Dataset entries START
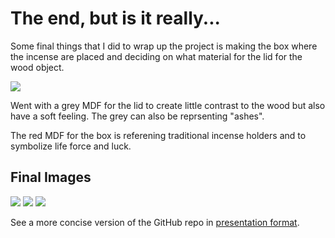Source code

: # The end, but is it really...

Some final things that I did to wrap up the project is making the box where the incense are placed and deciding on what material for the lid for the wood object.

![](images/materials.jpg)

Went with a grey MDF for the lid to create little contrast to the wood but also have a soft feeling. The grey can also be reprsenting "ashes".

The red MDF for the box is referening traditional incense holders and to symbolize life force and luck.

## Final Images

![](images/Main_Image_EDITED.jpg)
![](images/Secondary_Image_EDITED.jpg)
![](images/Tertiary_Image_EDITED.jpg)

See a more concise version of the GitHub repo in [presentation format](images/250115_HEAD-MD1_Soft-Robots_Peter-Ha_A_Burning_Desire_to_Remember.pdf).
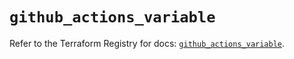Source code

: # `github_actions_variable`

Refer to the Terraform Registry for docs: [`github_actions_variable`](https://registry.terraform.io/providers/integrations/github/6.2.2/docs/resources/actions_variable).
Dataset entries END
■ **Work required**: Please print the data above once more, exactly and without images.

■ **Answer below**:
Source code

: # The end, but is it really...

Some final things that I did to wrap up the project is making the box where the incense are placed and deciding on what material for the lid for the wood object.

![](images/materials.jpg)

Went with a grey MDF for the lid to create little contrast to the wood but also have a soft feeling. The grey can also be reprsenting "ashes".

The red MDF for the box is referening traditional incense holders and to symbolize life force and luck.

## Final Images

![](images/Main_Image_EDITED.jpg)
![](images/Secondary_Image_EDITED.jpg)
![](images/Tertiary_Image_EDITED.jpg)

See a more concise version of the GitHub repo in [presentation format](images/250115_HEAD-MD1_Soft-Robots_Peter-Ha_A_Burning_Desire_to_Remember.pdf).
Source code

: # `github_actions_variable`

Refer to the Terraform Registry for docs: [`github_actions_variable`](https://registry.terraform.io/providers/integrations/github/6.2.2/docs/resources/actions_variable).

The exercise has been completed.